UMESH CHIDAMBAR KULKARNI v. CHIDAMBAR BALAWANT KULKARNI
1989-02-21
M.P.CHANDRAKANTARAJ, M.RAMAKRISHNA RAO
body1989
DigiLaw.ai
M. P. CHANDRAKANTHARAJ, J. ( 1 ) THIS appeal is directed against the judgment and decree dated 1-8-1988 passed in o. S. No. 146 of 1977 on the file of the Civil judge at Gokak in Belgaum District. ( 2 ) IN the course of this judgment, we refer to the parties by the ranks assigned to them in the trial Court. The appellant is the plaintiff. ( 3 ) THE plaintiff presented the suit by his next friend his mother Savithramma inter alia seeking a declaration that the suit land measuring 7 acres 07 guntas situated in Block no. 712 and assessed to land revenue at Rs. 33-73 within the limits of Akkathangerhal village in Gokak Taluk and all proceedings thereto or taken in relation thereto are not binding on him and that his interest in the said land subsists as he is the co-owner of the property along with the first defendant - his father. He also asserted that the said property is the joint family property in which he has an undivided interest. ( 4 ) SOME of the facts are not in dispute. The suit land was the subject matter of proceedings under Section 48-A of the karnataka Land Reforms Act initiated by the second defendant, who claimed and established that he was a tenant of that land. A writ petition filed by the first defendant in this Court came to be dismissed confirming the order of the Land Tribunal. In the result, the second defendant has been registered as an occupant under the provisions of the karnataka Land Reforms Act.
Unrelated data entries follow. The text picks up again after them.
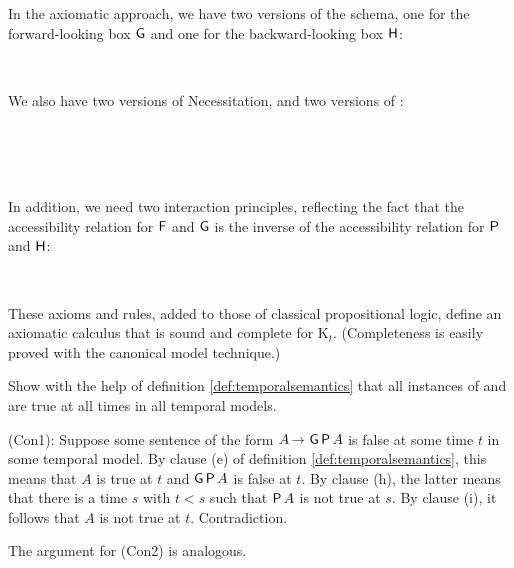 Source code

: In the axiomatic approach, we have two versions of the  schema, one for
the forward-looking box $\operatorname{\mathsf{G}}$ and one for the backward-looking box $\operatorname{\mathsf{H}}$:%
%
\begin{principles}
   \\
\end{principles}
%
We also have two versions of Necessitation, and two versions of :
%
\begin{principles}
  \\
  \\
  \\
\end{principles}
%
In addition, we need two interaction principles, reflecting the fact that the
accessibility relation for $\operatorname{\mathsf{F}}$ and $\operatorname{\mathsf{G}}$ is the inverse of the accessibility
relation for $\operatorname{\mathsf{P}}$ and $\operatorname{\mathsf{H}}$:
%
\begin{principles}
\\
\end{principles}

These axioms and rules, added to those of classical propositional logic, define
an axiomatic calculus that is sound and complete for K$_{t}$. (Completeness is
easily proved with the canonical model technique.)

\begin{exercise}
  Show with the help of definition \ref{def:temporalsemantics} that all
  instances of  and  are true at all times in all temporal
  models. %
\end{exercise}
\begin{solution}
  (Con1): Suppose some sentence of the form $A \to \tG\tP A$ is false at some time $t$ in some temporal model. By clause (e) of definition \ref{def:temporalsemantics}, this means that $A$ is true at $t$ and $\operatorname{\mathsf{G}}\operatorname{\mathsf{P}} A$ is false at $t$. By clause (h), the latter means that there is a time $s$ with $t<s$ such that $\operatorname{\mathsf{P}} A$ is not true at $s$. By clause (i), it follows that $A$ is not true at $t$. Contradiction.

  The argument for (Con2) is analogous.
\end{solution}


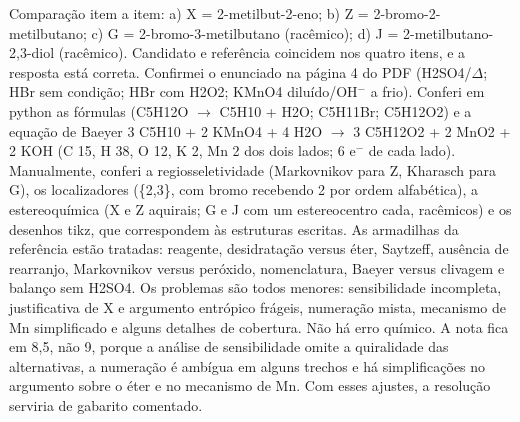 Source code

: \documentclass{article}%
\begin{document}
Comparação item a item: a) X = 2{-}metilbut{-}2{-}eno; b) Z = 2{-}bromo{-}2{-}metilbutano; c) G = 2{-}bromo{-}3{-}metilbutano (racêmico); d) J = 2{-}metilbutano{-}2,3{-}diol (racêmico). Candidato e referência coincidem nos quatro itens, e a resposta está correta. Confirmei o enunciado na página 4 do PDF (H2SO4/$\Delta$; HBr sem condição; HBr com H2O2; KMnO4 diluído/OH$^{-}$ a frio). Conferi em python as fórmulas (C5H12O $\to$ C5H10 + H2O; C5H11Br; C5H12O2) e a equação de Baeyer 3 C5H10 + 2 KMnO4 + 4 H2O $\to$ 3 C5H12O2 + 2 MnO2 + 2 KOH (C 15, H 38, O 12, K 2, Mn 2 dos dois lados; 6 e$^{-}$ de cada lado). Manualmente, conferi a regiosseletividade (Markovnikov para Z, Kharasch para G), os localizadores (\{2,3\}, com bromo recebendo 2 por ordem alfabética), a estereoquímica (X e Z aquirais; G e J com um estereocentro cada, racêmicos) e os desenhos tikz, que correspondem às estruturas escritas. As armadilhas da referência estão tratadas: reagente, desidratação versus éter, Saytzeff, ausência de rearranjo, Markovnikov versus peróxido, nomenclatura, Baeyer versus clivagem e balanço sem H2SO4. Os problemas são todos menores: sensibilidade incompleta, justificativa de X e argumento entrópico frágeis, numeração mista, mecanismo de Mn simplificado e alguns detalhes de cobertura. Não há erro químico. A nota fica em 8,5, não 9, porque a análise de sensibilidade omite a quiralidade das alternativas, a numeração é ambígua em alguns trechos e há simplificações no argumento sobre o éter e no mecanismo de Mn. Com esses ajustes, a resolução serviria de gabarito comentado.%
\end{document}
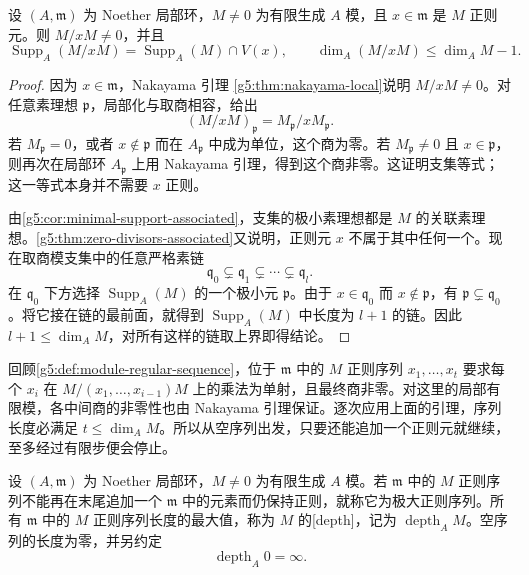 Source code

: \begin{lemma}\label{g5:lem:regular-element-support-drop}
	设 \((A,\mathfrak m)\) 为 Noether 局部环，\(M\ne0\) 为有限生成 \(A\) 模，且 \(x\in\mathfrak m\) 是 \(M\) 正则元。则 \(M/xM\ne0\)，并且
	\[
		\operatorname{Supp}_A(M/xM)
		=\operatorname{Supp}_A(M)\cap V(x),
		\qquad
		\dim_A(M/xM)\leq\dim_A M-1.
	\]
\end{lemma}
\begin{proof}
	因为 \(x\in\mathfrak m\)，Nakayama 引理 \cref{g5:thm:nakayama-local}说明 \(M/xM\ne0\)。对任意素理想 \(\mathfrak p\)，局部化与取商相容，给出
	\[
		(M/xM)_{\mathfrak p}
		=M_{\mathfrak p}/xM_{\mathfrak p}.
	\]
	若 \(M_{\mathfrak p}=0\)，或者 \(x\notin\mathfrak p\) 而在 \(A_{\mathfrak p}\) 中成为单位，这个商为零。若 \(M_{\mathfrak p}\ne0\) 且 \(x\in\mathfrak p\)，则再次在局部环 \(A_{\mathfrak p}\) 上用 Nakayama 引理，得到这个商非零。这证明支集等式；这一等式本身并不需要 \(x\) 正则。

	由\cref{g5:cor:minimal-support-associated}，支集的极小素理想都是 \(M\) 的关联素理想。\cref{g5:thm:zero-divisors-associated}又说明，正则元 \(x\) 不属于其中任何一个。现在取商模支集中的任意严格素链
	\[
		\mathfrak q_0\subsetneq\mathfrak q_1
		\subsetneq\cdots\subsetneq\mathfrak q_l.
	\]
	在 \(\mathfrak q_0\) 下方选择 \(\operatorname{Supp}_A(M)\) 的一个极小元 \(\mathfrak p\)。由于 \(x\in\mathfrak q_0\) 而 \(x\notin\mathfrak p\)，有 \(\mathfrak p\subsetneq\mathfrak q_0\)。将它接在链的最前面，就得到 \(\operatorname{Supp}_A(M)\) 中长度为 \(l+1\) 的链。因此 \(l+1\leq\dim_A M\)，对所有这样的链取上界即得结论。
\end{proof}

回顾\cref{g5:def:module-regular-sequence}，位于 \(\mathfrak m\) 中的 \(M\) 正则序列 \(x_1,\ldots,x_t\) 要求每个 \(x_i\) 在
\(M/(x_1,\ldots,x_{i-1})M\) 上的乘法为单射，且最终商非零。对这里的局部有限模，各中间商的非零性也由 Nakayama 引理保证。逐次应用上面的引理，序列长度必满足 \(t\leq\dim_A M\)。所以从空序列出发，只要还能追加一个正则元就继续，至多经过有限步便会停止。

\begin{definition}\label{g5:def:module-depth}
	设 \((A,\mathfrak m)\) 为 Noether 局部环，\(M\ne0\) 为有限生成 \(A\) 模。若 \(\mathfrak m\) 中的 \(M\) 正则序列不能再在末尾追加一个 \(\mathfrak m\) 中的元素而仍保持正则，就称它为极大正则序列。所有 \(\mathfrak m\) 中的 \(M\) 正则序列长度的最大值，称为 \(M\) 的[depth]，记为 \(\operatorname{depth}_A M\)。空序列的长度为零，并另约定
	\[
		\operatorname{depth}_A0=\infty.
	\]
\end{definition}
It is thereafter the present suit has been filed. ( 5 ) HAVING regard to the fact that the jurisdiction of the civil and criminal Courts is barred under Sections 132 and 133 of the land Reforms Act, the Court has taken the view that the declaration prayed for cannot be granted by that Court and has therefore, rejected the suit as not maintainable. It is in that circumstance, the present appeal is preferred in this Court. ( 6 ) SRI O. Mahesh, learned Counsel appearing for the appellant, strenuously contended that the Court below mis-read the prayer. The prayer in reality and the sum and substance of the pleadings were such that the Court should have treated the plaint as suit for partition between the plaintiff and the first defendant.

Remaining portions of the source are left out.